Good visitor washroom experience is more important than ever these days. There’s pressure on all organisations to cut their water use, and washrooms are typically one of the most wasteful areas of water use in a building. Excessive water use in washrooms also has a knock on effect on an organisation’s carbon footprint. Additionally, the pandemic has bought the issue of hand hygiene to the fore and consumers now are much more hygiene-aware, expecting to see touch-free taps and other contactless options as standard.

Traditional washrooms can be extremely wasteful of both water and energy and can generate significant amounts of waste and have a substantial carbon footprint. However, this is one area of the organisation where it is possible to make very significant improvements relatively easily. Here are a range of suggestions to consider, some will be most relevant to those who are considering a washroom retrofit but others can easily be deployed in existing washrooms. Moreover, this is an easy and cost effective way of achieving water neutrality via off-setting.

Switch to waterless urinals

Depending on your settings, a single urinal can flush away more than 270 litres of water per day, or up to 100,000 litres of water per year. A saving of 100,000 litres of water equates to a carbon reduction of 17.5kg, so switching to waterless urinals will significantly reduce your carbon footprint and water usage. Additionally (and contrary to many people’s belief!) waterless urinals are more hygienic as well as being much less likely to smell bad, easier to keep clean and requiring less maintenance than traditional urinals. I’ve written before on this blog about why this is. Our innovative Urimat range also includes self-cleaning waterless urinals for maximum convenience.

Make your existing toilets more sustainable

A fairly simple way to reduce water usage in your existing toilets is to fit the cisterns with volume adjusters that reduce the amount of water used per flush.

It’s also possible to retrofit a variable flush or siphon mechanism to your existing toilets which can reduce the volume of water used in each flush by up to four litres. However, bear in mind that a siphon mechanism can cause your cistern to refill more slowly so you’ll need to consider whether that’s appropriate for the needs of your organisation.

No more flushing of sanitary items

In female and unisex washrooms it is important to provide sanitary bins in every cubicle and to discourage the flushing of tampons and sanitary pads as much as you can, as not only can this cause blockages and damage to your drainage systems but it also means that such items get into the waterways where they can cause significant environmental damage. FabLittleBag is an innovative disposal bag for sanitary pads and tampons and is sustainable and low carbon – the bags are made from plants and other recycled materials, locking in carbon.

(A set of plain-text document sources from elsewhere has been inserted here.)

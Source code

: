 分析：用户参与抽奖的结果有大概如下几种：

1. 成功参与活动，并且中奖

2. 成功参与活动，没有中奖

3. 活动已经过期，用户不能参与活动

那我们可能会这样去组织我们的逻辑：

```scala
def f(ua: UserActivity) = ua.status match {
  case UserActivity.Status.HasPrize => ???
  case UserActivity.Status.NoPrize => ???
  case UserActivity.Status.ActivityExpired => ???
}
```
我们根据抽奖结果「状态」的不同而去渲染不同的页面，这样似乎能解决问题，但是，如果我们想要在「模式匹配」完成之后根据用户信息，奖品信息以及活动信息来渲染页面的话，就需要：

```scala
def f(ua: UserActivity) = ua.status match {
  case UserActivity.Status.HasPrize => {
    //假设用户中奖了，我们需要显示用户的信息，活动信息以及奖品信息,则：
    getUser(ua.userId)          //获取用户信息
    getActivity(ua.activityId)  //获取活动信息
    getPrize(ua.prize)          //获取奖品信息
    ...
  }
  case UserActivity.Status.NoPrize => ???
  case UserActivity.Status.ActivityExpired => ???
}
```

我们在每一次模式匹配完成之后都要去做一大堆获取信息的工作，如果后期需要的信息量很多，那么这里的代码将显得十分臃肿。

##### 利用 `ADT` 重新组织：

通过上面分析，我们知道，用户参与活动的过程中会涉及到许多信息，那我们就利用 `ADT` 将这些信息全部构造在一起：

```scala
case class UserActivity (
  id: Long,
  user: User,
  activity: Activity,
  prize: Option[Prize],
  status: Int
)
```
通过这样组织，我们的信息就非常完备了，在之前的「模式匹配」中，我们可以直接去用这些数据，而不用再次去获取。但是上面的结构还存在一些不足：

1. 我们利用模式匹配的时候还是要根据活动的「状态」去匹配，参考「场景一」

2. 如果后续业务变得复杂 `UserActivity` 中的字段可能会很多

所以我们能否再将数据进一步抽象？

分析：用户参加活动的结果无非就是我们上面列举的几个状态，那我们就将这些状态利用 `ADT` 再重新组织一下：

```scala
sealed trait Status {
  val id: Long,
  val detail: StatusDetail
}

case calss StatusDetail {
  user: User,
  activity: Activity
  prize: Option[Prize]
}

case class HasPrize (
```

Sensor taps are much more hygienic as well as using less water

Along with the urinals or toilets, it’s the taps that use the most water in the washroom and which offer the most potential for water saving. There are now many different options for water saving taps, some of which can reduce your water usage by up to 70%. Another consideration, when trying to make your washroom as green as possible, is whether you need to heat your water and again there are some technological solutions on the market that are worth considering here. Take a look at our Conti+miscea and Swiss Eco Tap ranges.

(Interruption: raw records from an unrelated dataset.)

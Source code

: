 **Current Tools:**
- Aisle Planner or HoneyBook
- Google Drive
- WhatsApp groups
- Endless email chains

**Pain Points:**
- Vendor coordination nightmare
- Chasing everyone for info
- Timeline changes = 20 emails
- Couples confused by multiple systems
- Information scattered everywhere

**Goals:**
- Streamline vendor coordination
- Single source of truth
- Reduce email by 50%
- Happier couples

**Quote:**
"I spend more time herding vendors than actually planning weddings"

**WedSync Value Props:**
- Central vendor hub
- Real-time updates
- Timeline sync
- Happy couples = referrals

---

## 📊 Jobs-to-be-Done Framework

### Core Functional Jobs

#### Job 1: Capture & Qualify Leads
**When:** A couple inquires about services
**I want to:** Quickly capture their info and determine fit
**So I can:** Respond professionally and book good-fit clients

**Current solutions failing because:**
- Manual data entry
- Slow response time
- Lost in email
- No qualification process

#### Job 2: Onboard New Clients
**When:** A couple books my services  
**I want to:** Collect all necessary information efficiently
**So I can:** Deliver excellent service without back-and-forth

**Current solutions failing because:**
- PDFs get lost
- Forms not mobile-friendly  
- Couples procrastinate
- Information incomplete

Switch to water-saving showers

Showers can use up a lot of water if not managed correctly. Timer controlled operation is vital to ensuring that showers are not left to run unchecked. Ideally look for a shower that enables you to customise the amount of time for which it will run after each push of the button. We recommend Conti+ showers which come preprogrammed to run for 3 minutes but can be tailored to the requirements of your users.

Move from paper towels to electric hand dryers

We estimate that users of the Mitsubishi Jet Towel can reduce the carbon footprint associated with hand drying by 85%. This is because the CO2 emissions associated with transporting the product are so much less for the hand dryer. Once the hand dryer is installed, that’s it. Nothing more is required in terms of transportation, whereas the paper towels represent an ongoing (and everlasting) cost in this regard. We’d expect a typical hand dryer installation to last at least ten years.

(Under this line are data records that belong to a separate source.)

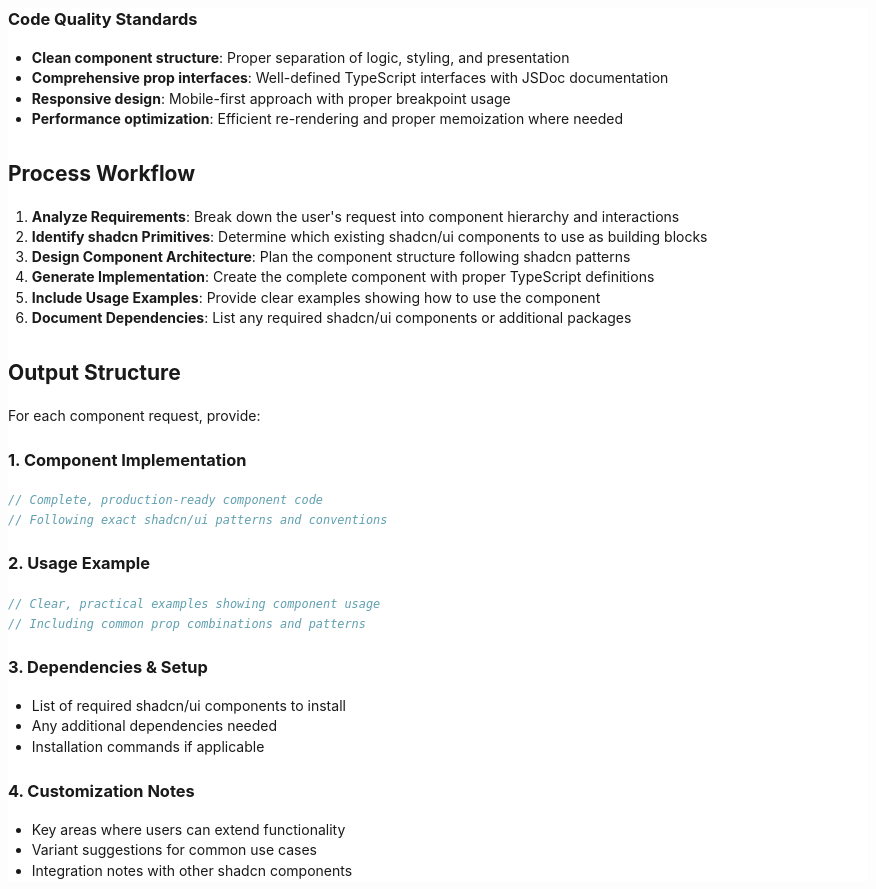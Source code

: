 ### Code Quality Standards

- **Clean component structure**: Proper separation of logic, styling, and
  presentation
- **Comprehensive prop interfaces**: Well-defined TypeScript interfaces with
  JSDoc documentation
- **Responsive design**: Mobile-first approach with proper breakpoint usage
- **Performance optimization**: Efficient re-rendering and proper memoization
  where needed

## Process Workflow

1. **Analyze Requirements**: Break down the user's request into component
   hierarchy and interactions
2. **Identify shadcn Primitives**: Determine which existing shadcn/ui components
   to use as building blocks
3. **Design Component Architecture**: Plan the component structure following
   shadcn patterns
4. **Generate Implementation**: Create the complete component with proper
   TypeScript definitions
5. **Include Usage Examples**: Provide clear examples showing how to use the
   component
6. **Document Dependencies**: List any required shadcn/ui components or
   additional packages

## Output Structure

For each component request, provide:

### 1. Component Implementation

```typescript
// Complete, production-ready component code
// Following exact shadcn/ui patterns and conventions
```

### 2. Usage Example

```typescript
// Clear, practical examples showing component usage
// Including common prop combinations and patterns
```

### 3. Dependencies & Setup

- List of required shadcn/ui components to install
- Any additional dependencies needed
- Installation commands if applicable

### 4. Customization Notes

- Key areas where users can extend functionality
- Variant suggestions for common use cases
- Integration notes with other shadcn components
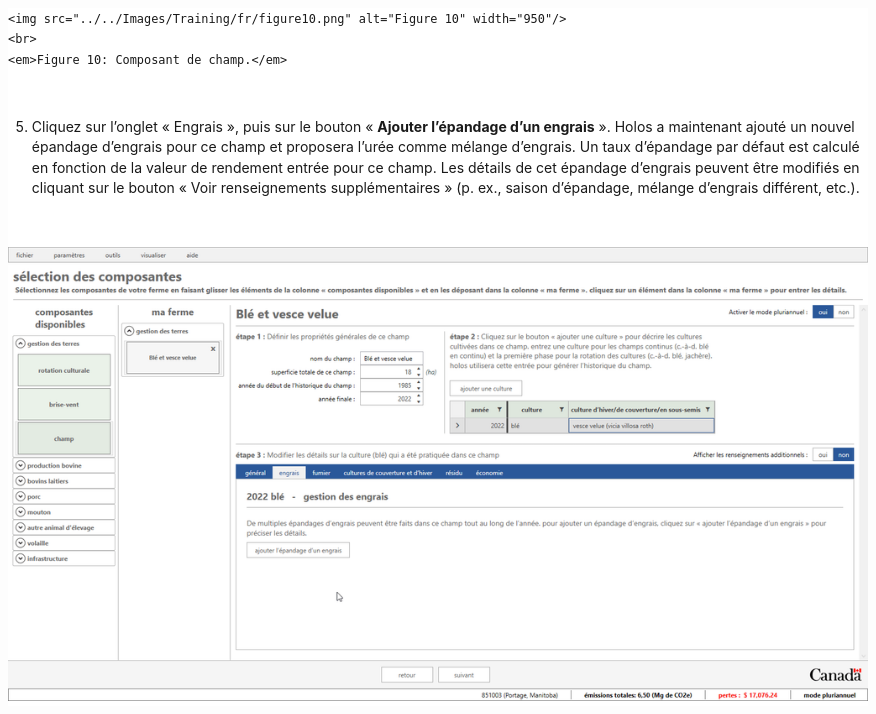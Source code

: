     <img src="../../Images/Training/fr/figure10.png" alt="Figure 10" width="950"/>
    <br>
    <em>Figure 10: Composant de champ.</em>
</p> 
<br> 


5. Cliquez sur l’onglet « Engrais », puis sur le bouton « **Ajouter l’épandage d’un engrais** ». Holos a maintenant ajouté un nouvel épandage d’engrais pour ce champ et proposera l’urée comme mélange d’engrais. Un taux d’épandage par défaut est calculé en fonction de la valeur de rendement entrée pour ce champ. Les détails de cet épandage d’engrais peuvent être modifiés en cliquant sur le bouton « Voir renseignements supplémentaires » (p. ex., saison d’épandage, mélange d’engrais différent, etc.).


<br>
<p align="center">
    <img src="../../Images/Training/fr/figure11.gif" alt="Figure 11" width="950"/>
    <br>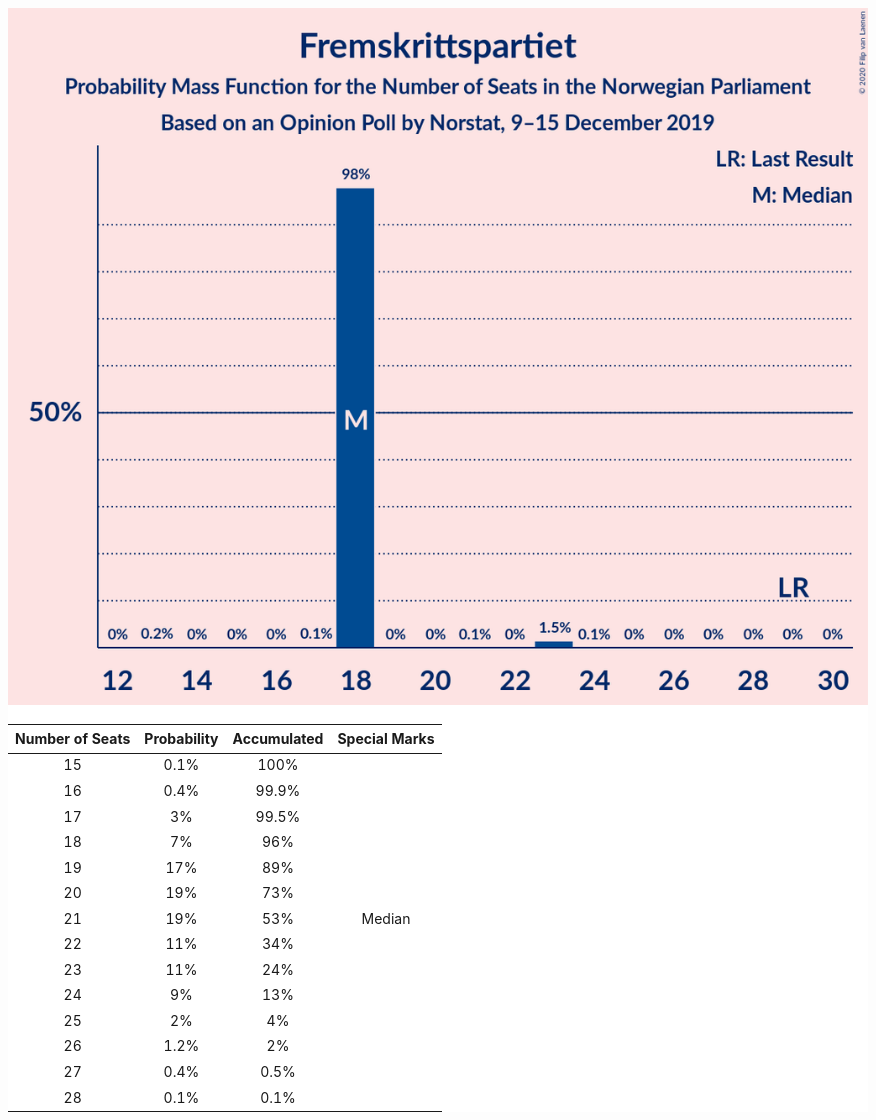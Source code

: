 ![Graph with seats probability mass function not yet produced](2019-12-15-Norstat-seats-pmf-fremskrittspartiet.png "Seats Probability Mass Function")

| Number of Seats | Probability | Accumulated | Special Marks |
|:---------------:|:-----------:|:-----------:|:-------------:|
| 15 | 0.1% | 100% |  |
| 16 | 0.4% | 99.9% |  |
| 17 | 3% | 99.5% |  |
| 18 | 7% | 96% |  |
| 19 | 17% | 89% |  |
| 20 | 19% | 73% |  |
| 21 | 19% | 53% | Median |
| 22 | 11% | 34% |  |
| 23 | 11% | 24% |  |
| 24 | 9% | 13% |  |
| 25 | 2% | 4% |  |
| 26 | 1.2% | 2% |  |
| 27 | 0.4% | 0.5% |  |
| 28 | 0.1% | 0.1% |  |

Additionally, there’s no rubbish associated with electric hand dryers and, as discussed above, the waste disposal implications of paper towels are very significant indeed. Switching to hand dryers reduces massively the amount of rubbish going into landfill and the amount of greenhouse gases associated with hand drying.

In large facilities a water management system may help you

If you’re responsible for the water management in a gym, school, hospital or other large site then a water management system can save you a lot of time and improve both the hygiene and the water usage of your facilities. A system such as the CONTI+ CNX water management system enables the complete management of up to 150 connected products such as urinals, taps or showers. Tasks such as hygienic flushing and thermal disinfection can be controlled through its intuitive user interface using a tablet included in the standard delivery.